Zandra Queen of Jazz, an entertaining one-woman play written and performed by Roseanne Lynch, addresses these sorts of questions in throwing the spotlight on the adventurous life and tumultuous times of Josephine Alexandra Mitchell (1903-1995)—Ireland's first female professional saxophonist.

This run of three nights at Smock Alley Theatre—first opened in 1662—follows seven sell-out shows in November 2019. Zandra Queen of Jazz' success is not about fascination with celebrity, for Mitchell remains a virtual unknown, despite a passing mention in editor Francesco Martinelli's mammoth tome The History of European Jazz: The Music, Musicians and Audiences In Context (Equinox Publishing, 2018). Nor one suspects, is jazz the draw. More likely, the appeal of Lynch's play lies in Mitchell's personal rebellion. The Irish have always embraced their rebellious sons and daughters.

A fearless woman who bucked cultural norms, Mitchell forged a career as a jazz musician while battling prejudice and misogyny at every turn. Undeterred, she gave a stiff middle finger to the gender stereotyping that was deeply ingrained in—though hardly unique to—the fiercely conservative Ireland of the 1920s. Zandra Queen of Jazz is a play whose heroine connects with the spirit of this age.

For seventy-five minutes, Lynch dances, mimes, jokes and acts her way through the rise and fall of Josephine Alexandra Mitchell, or Zandra. From Mitchell's upbringing in a musical family in Dublin and her bold leap into the world of jazz—first in London and then across continental Europe—to her reclusive final years in windswept Donegal, Lynch traces the fortunes and misfortunes of a trailblazer, with candour and wit.

Lynch's energy is admirable as she evokes her subject's passion for jazz, and the lust for life that Mitchell must surely have felt. So too, her ability to switch back and forth conversationally between Zandra and supporting characters. It gives the impression of improvisation, though the lines are flawlessly rehearsed and the rhythms exact.

Lynch interweaves a range of national and regional accents without missing a beat. Family, fellow musicians, lovers, the Catholic Church, club owners, the Nazis—nearly all represent challenges to be overcome by Zandra. In Zandra's story there are very few enablers.

Given parental permission to accompany her jazz musician brother Eddie to London, though only for a week, Zandra's talent as a saxophonist is spotted and she is offered a job in a jazz band set to tour Switzerland. Her shriek of delight sounds like a war cry. Zandra's course is set. Thereafter, any news Zandra's family receives of her come in a series of postcards from Switzerland, Denmark, Libya, Greece and France.

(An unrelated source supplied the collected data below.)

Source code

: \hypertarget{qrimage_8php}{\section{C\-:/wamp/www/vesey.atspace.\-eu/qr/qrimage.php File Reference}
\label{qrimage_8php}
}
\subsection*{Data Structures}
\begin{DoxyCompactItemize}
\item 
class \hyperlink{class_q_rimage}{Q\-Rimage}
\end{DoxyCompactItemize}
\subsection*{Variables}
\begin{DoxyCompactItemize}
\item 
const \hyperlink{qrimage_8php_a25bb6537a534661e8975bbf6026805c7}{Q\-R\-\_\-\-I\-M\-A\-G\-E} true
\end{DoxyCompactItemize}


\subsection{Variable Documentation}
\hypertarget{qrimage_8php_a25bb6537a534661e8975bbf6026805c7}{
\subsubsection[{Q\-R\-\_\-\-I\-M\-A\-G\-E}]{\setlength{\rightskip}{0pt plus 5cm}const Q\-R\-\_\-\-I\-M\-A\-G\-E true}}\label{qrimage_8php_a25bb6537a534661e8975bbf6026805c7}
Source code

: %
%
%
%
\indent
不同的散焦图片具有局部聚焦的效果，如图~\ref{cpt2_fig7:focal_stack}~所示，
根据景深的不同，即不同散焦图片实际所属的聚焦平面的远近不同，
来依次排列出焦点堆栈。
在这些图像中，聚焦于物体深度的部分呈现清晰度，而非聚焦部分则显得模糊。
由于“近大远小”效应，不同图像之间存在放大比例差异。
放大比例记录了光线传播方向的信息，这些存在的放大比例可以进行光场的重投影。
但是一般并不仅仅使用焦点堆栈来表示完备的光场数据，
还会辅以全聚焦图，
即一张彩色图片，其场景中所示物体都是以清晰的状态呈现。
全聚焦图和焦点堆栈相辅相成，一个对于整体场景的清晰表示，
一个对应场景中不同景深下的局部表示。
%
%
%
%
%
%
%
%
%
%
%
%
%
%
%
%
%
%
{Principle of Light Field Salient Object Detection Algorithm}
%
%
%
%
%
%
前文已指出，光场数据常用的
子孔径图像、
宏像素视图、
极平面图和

In Paris, Zandra plays with Django Reinhardt and Coleman Hawkins, "not that any of the fuckers will believe me when I get back to Ireland," she remarks cuttingly. These collaborations, however, are generally accepted as historical fact. What is difficult to believe is that any Irish male jazz musician would have suffered the same anonymous fate as Mitchell had they shared the stage with two of jazz' undisputed legends.

Zandra romances Hawkins, which may or may not true, but the American tenor saxophonist did, apparently, give Zandra his Selmer mouthpiece. As for their romance, Zandra observes that such a dalliance would never be accepted in Dublin.

With so little known about Mitchell—there are no recordings or interviews, it seems—Lynch has taken liberal poetic license in constructing her narrative. The writer/actor's aim, however, is to present her vision of the spirit of the woman and the spirit of the times. Mitchell comes across as a feisty libertarian with an appetite for the nightlife. Men come and go in her life. An unplanned pregnancy, out of wedlock, forces Zandra to give up her child for adoption. "I keep her, I'm a monster. I give her away, I'm a monster. People don't know what women go through..." she ruminates bitterly.

A letter from home leaves her a stark choice: come home or be disowned. Zandra moves to Berlin.

For a jazz musician like Mitchell, Ireland was simply backward, for the Irish Catholic Church with its "hocus pocus" shunned jazz as a barbaric aberration. In Berlin, Zandra forms her own, international band—Baby Mitchell's Queens of Jazz. Jazz, however, becomes a target for the Nazis and the music is effectively banned. For Zandra, the Nazis are "no worse than the bleedin' Catholic church...trying to control everything and everyone."

Inga, the violinist in Zandra's band, wears the Nazi's yellow star that brands her a Jew. Later, Zandra rages, Inga is killed by the Gestapo for her allegiance to the Resistance.

Richard Lennon' accompanying soundtrack oscillates between the jazz of the Roaring Twenties and sombre atmospheres that reflect the darker undertones of Zandra's life and times. Still, despite the references to Kristallnacht—the 1938 Nazi-led pogroms of Jews in German cities—the bombing, and Zandra's scramble to escape Nazi Germany, which she manages via a marriage of convenience, the balance of the play leans heavily towards frivolity. Even the disapproving voices of society's moral arbitrators—the curtain twitcher, the priest— who look aghast upon this single woman who dares to lead an independent life, are presented as comical caricature. A series of corny drummer jokes as old as the proverbial hills adds to the play's light-hearted soul.

In part, this lack of gravitas reflects Lynch's portrayal of Mitchell as a lover of life who refused to be brought down by the naysayers, nor thwarted by any obstacle. Life for Mitchell was a song to be sung and danced, and to hell with the inevitable bum note or false step. And there's no escaping the fact that jazz, particularly in Mitchell's day, was primarily entertainment, and Zandra Queen of Jazz entertains.

After the war Zandra returns to Dublin, and although she forms another band and plays with musicians in Sligo, Zandra once more suffers the slings and arrows of fortune when her husband runs off with her brother's wife. Who could blame her then, for spending her final decades as something of a recluse in the family holiday home in Donegal, in north-west Ireland?

The final act in Zandra's story is reserved for Michael Gallagher, a friend of the saxophonist until her death at the ripe age of 92. Lynch and Lennon interviewed Gallagher at length, and his recorded voice pays fond and honest tribute to Zandra. He recalls her ability to juggle politeness and cursing and he praises her toughness. As to her remarkable life and achievements, Gallagher notes that there were those who believed her and those who didn't. Michael, however, was in no doubt. "It was amazing," he says. "She was way ahead of her time."

Lynch's labor-of-love honors Alexandra Josephine Mitchell in a way that a few lines in jazz historiography cannot. Lynch brings the textures of Mitchell's life, to use Placksin's phrase, into sharp relief. Mitchell's highs and lows played out against a historical background both epic and crushing. That Mitchell rode, and mostly conquered those waves, is testament to her fortitude as much as it is to her talent.

Mitchell's greatest achievement, however, which Lynch nails high to the play's mast, is that she wrote/improvised her own script all her life.